The bill now before us, my lords, will, therefore, be equally pernicious in its immediate and remoter consequences; it will first corrupt the people, and destroy our trade, and afterwards intercept that fund which is appropriated to the most useful and desirable of all political purposes, the gradual alleviation of the publick debt.
I hope, my lords, that a bill of this portentous kind, a bill big with innumerable mischiefs, and without one beneficial tendency, will be rejected by this house, without the form of commitment; that it will not be the subject of a debate amongst us, whether we shall consent to poison the nation; and that instead of inquiring, whether the measures which are now pursued by the ministry ought to be supported at the expense of virtue, tranquillity, and trade, we should examine, whether they are not such as ought to be opposed for their own sake, even without the consideration of the immense sums which they apparently demand.
I am, indeed, of opinion, that the success of the present schemes will not be of any benefit to the nation, and believe, likewise, that there is very little prospect of success. I am, at least, convinced, that no advantage can countervail the mischiefs of this detestable bill; which, therefore, I shall steadily oppose, though I have already dwelt upon this subject perhaps too long; yet as I speak only from an unprejudiced regard to the publick, I hope, if any new arguments shall be attempted, that I shall be allowed the liberty of making a reply.

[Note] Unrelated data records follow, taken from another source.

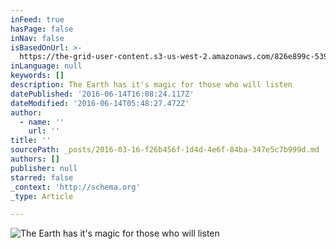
```yaml
---
inFeed: true
hasPage: false
inNav: false
isBasedOnUrl: >-
  https://the-grid-user-content.s3-us-west-2.amazonaws.com/826e899c-5395-44c0-b1e8-7d576cd64e40.png
inLanguage: null
keywords: []
description: The Earth has it's magic for those who will listen
datePublished: '2016-06-14T16:08:24.117Z'
dateModified: '2016-06-14T05:48:27.472Z'
author:
  - name: ''
    url: ''
title: ''
sourcePath: _posts/2016-03-16-f26b456f-1d4d-4e6f-84ba-347e5c7b999d.md
authors: []
publisher: null
starred: false
_context: 'http://schema.org'
_type: Article

---
```

![The Earth has it's magic for those who will listen](https://s3-us-west-2.amazonaws.com/the-grid-img/p/f5651603e37c992f67f5114ce0752278c1e2073b.png) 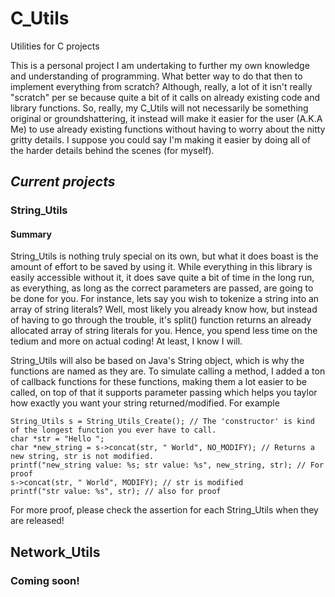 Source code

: # C_Utils
Utilities for C projects

This is a personal project I am undertaking to further my own knowledge and understanding of programming. What better way to do that then to implement everything from scratch? Although, really, a lot of it isn't really "scratch" per se because quite a bit of it calls on already existing code and library functions. So, really, my C_Utils will not necessarily be something original or groundshattering, it instead will make it easier for the user (A.K.A Me) to use already existing functions without having to worry about the nitty gritty details. I suppose you could say I'm making it easier by doing all of the harder details behind the scenes (for myself).

## *Current projects*

### String_Utils

#### Summary

String_Utils is nothing truly special on its own, but what it does boast is the amount of effort to be saved by using it. While everything in this library is easily accessible without it, it does save quite a bit of time in the long run, as everything, as long as the correct parameters are passed, are going to be done for you. For instance, lets say you wish to tokenize a string into an array of string literals? Well, most likely you already know how, but instead of having to go through the trouble, it's split() function returns an already allocated array of string literals for you. Hence, you spend less time on the tedium and more on actual coding! At least, I know I will.

String_Utils will also be based on Java's String object, which is why the functions are named as they are. To simulate calling a method, I added a ton of callback functions for these functions, making them a lot easier to be called, on top of that it supports parameter passing which helps you taylor how exactly you want your string returned/modified. For example

```
String_Utils s = String_Utils_Create(); // The 'constructor' is kind of the longest function you ever have to call.
char *str = "Hello ";
char *new_string = s->concat(str, " World", NO_MODIFY); // Returns a new string, str is not modified.
printf("new_string value: %s; str value: %s", new_string, str); // For proof
s->concat(str, " World", MODIFY); // str is modified
printf("str value: %s", str); // also for proof
```

For more proof, please check the assertion for each String_Utils when they are released!

## Network_Utils

### Coming soon!

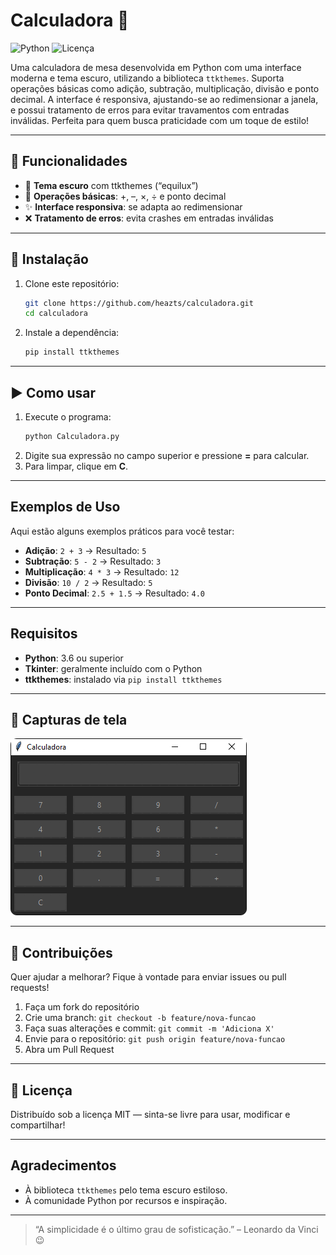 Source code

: # Calculadora 🧮

![Python](https://img.shields.io/badge/Python-3.6%2B-3776AB?style=for-the-badge&logo=Python&logoColor=white)
![Licença](https://img.shields.io/badge/Licença-MIT-000000?style=for-the-badge&logo=Open-Source-Initiative&logoColor=white)

Uma calculadora de mesa desenvolvida em Python com uma interface moderna e tema escuro, utilizando a biblioteca `ttkthemes`. Suporta operações básicas como adição, subtração, multiplicação, divisão e ponto decimal. A interface é responsiva, ajustando-se ao redimensionar a janela, e possui tratamento de erros para evitar travamentos com entradas inválidas. Perfeita para quem busca praticidade com um toque de estilo!

---

## 🚀 Funcionalidades  
- 🎨 **Tema escuro** com ttkthemes (“equilux”)  
- 🔢 **Operações básicas**: +, –, ×, ÷ e ponto decimal  
- ✨ **Interface responsiva**: se adapta ao redimensionar  
- ❌ **Tratamento de erros**: evita crashes em entradas inválidas  

---

## 💾 Instalação  
1. Clone este repositório:  
   ```bash
   git clone https://github.com/heazts/calculadora.git
   cd calculadora
   ```  
2. Instale a dependência:  
   ```bash
   pip install ttkthemes
   ```  

---

## ▶️ Como usar  
1. Execute o programa:  
   ```bash
   python Calculadora.py
   ```  
2. Digite sua expressão no campo superior e pressione **=** para calcular.  
3. Para limpar, clique em **C**.  

---

## Exemplos de Uso  
Aqui estão alguns exemplos práticos para você testar:  
- **Adição**: `2 + 3` → Resultado: `5`  
- **Subtração**: `5 - 2` → Resultado: `3`  
- **Multiplicação**: `4 * 3` → Resultado: `12`  
- **Divisão**: `10 / 2` → Resultado: `5`  
- **Ponto Decimal**: `2.5 + 1.5` → Resultado: `4.0`  

---

## Requisitos  
- **Python**: 3.6 ou superior  
- **Tkinter**: geralmente incluído com o Python  
- **ttkthemes**: instalado via `pip install ttkthemes`  

---

## 📸 Capturas de tela  
![Calculadora](https://github.com/Heazts/Calculadora-Python/blob/main/Calculadora.png?raw=true)  

---

## 🤝 Contribuições  
Quer ajudar a melhorar? Fique à vontade para enviar issues ou pull requests!  
1. Faça um fork do repositório  
2. Crie uma branch: `git checkout -b feature/nova-funcao`  
3. Faça suas alterações e commit: `git commit -m 'Adiciona X'`  
4. Envie para o repositório: `git push origin feature/nova-funcao`  
5. Abra um Pull Request  

---

## 📜 Licença  
Distribuído sob a licença MIT — sinta-se livre para usar, modificar e compartilhar!  

---

## Agradecimentos  
- À biblioteca `ttkthemes` pelo tema escuro estiloso.  
- À comunidade Python por recursos e inspiração.  

---

> “A simplicidade é o último grau de sofisticação.” – Leonardo da Vinci 😉
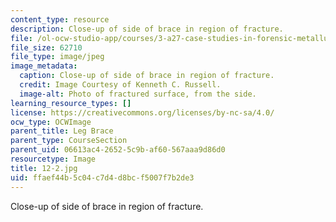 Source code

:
 ```yaml
---
content_type: resource
description: Close-up of side of brace in region of fracture.
file: /ol-ocw-studio-app/courses/3-a27-case-studies-in-forensic-metallurgy-fall-2007/ffaef44b5c04c7d4d8bcf5007f7b2de3_12-2.jpg
file_size: 62710
file_type: image/jpeg
image_metadata:
  caption: Close-up of side of brace in region of fracture.
  credit: Image Courtesy of Kenneth C. Russell.
  image-alt: Photo of fractured surface, from the side.
learning_resource_types: []
license: https://creativecommons.org/licenses/by-nc-sa/4.0/
ocw_type: OCWImage
parent_title: Leg Brace
parent_type: CourseSection
parent_uid: 06613ac4-2652-5c9b-af60-567aaa9d86d0
resourcetype: Image
title: 12-2.jpg
uid: ffaef44b-5c04-c7d4-d8bc-f5007f7b2de3
---
```

Close-up of side of brace in region of fracture.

Lord BATHURST replied to the following purport:—My lords, I doubt not but the noble lord has delivered, on this occasion, his real sentiments, and that, in his opinion, the happiness of our country, the regard which ought always to be paid to the promotion of virtue, require that this bill should be rejected. I am far from suspecting, that such an appearance of zeal can conceal any private views, or that such pathetick exclamations can proceed but from a mind really affected with honest anxiety.
This anxiety, my lords, I shall endeavour to dissipate before it has been communicated to others; for I think it no less the duty of every man who approves the publick measures, to vindicate them from misrepresentation, than of him to whom they appear pernicious or dangerous, to warn his fellow-subjects of that danger.
I, my lords, am one of those who are convinced that the bill now before us, which has been censured as fundamentally wrong, is in reality fundamentally right; that the end which is proposed by it is just, and the means which are prescribed in it will accomplish the purpose for which they were contrived.
The end of this bill, my lords, is to diminish the consumption of distilled spirits, to restrain the populace of these kingdoms from a liquor which, when used in excess, has a malignity to the last degree dangerous, which at once inebriates and poisons, impairs the force of the understanding, and destroys the vigour of the body; and to attain this, I think it absolutely right to lay a tax upon these liquors.
Of the vice of drunkenness, my lords, no man has a stronger abhorrence than myself; of the pernicious consequences of these liquors, which are now chiefly used by the common people, no man is more fully convinced, and therefore, none can more zealously wish that drunkenness may be suppressed, and distilled spirits withheld from the people.
The disorders mentioned by the noble lord, are undoubtedly the consequences of the present use of these liquors, but these are not its worst effects. The offenders against the law, may by the law be sometimes reclaimed, and at other times cutoff; nor can these practices, however injurious to particular persons, in any great degree impair the general happiness. The worst effects, therefore, of the use of spirits, are that idleness and extravagance which it has introduced among the common people, by which our commerce must be obstructed, and our present riches and plenty every day diminished.
This pernicious practice, my lords, is disseminated farther than could be reasonably believed by those whose interest has not incited, or curiosity induced them to inquire into the practice of the different classes of men. It is well known, that the farmers have been hitherto distinguished by the virtues of frugality, temperance, and industry; that they laboured hard, and spent little; and were, therefore, justly considered as an innocent and useful part of the community, whose employment and parsimony preserved them in a great measure from the general infection of vice which spread its influence among the traders and men of estates.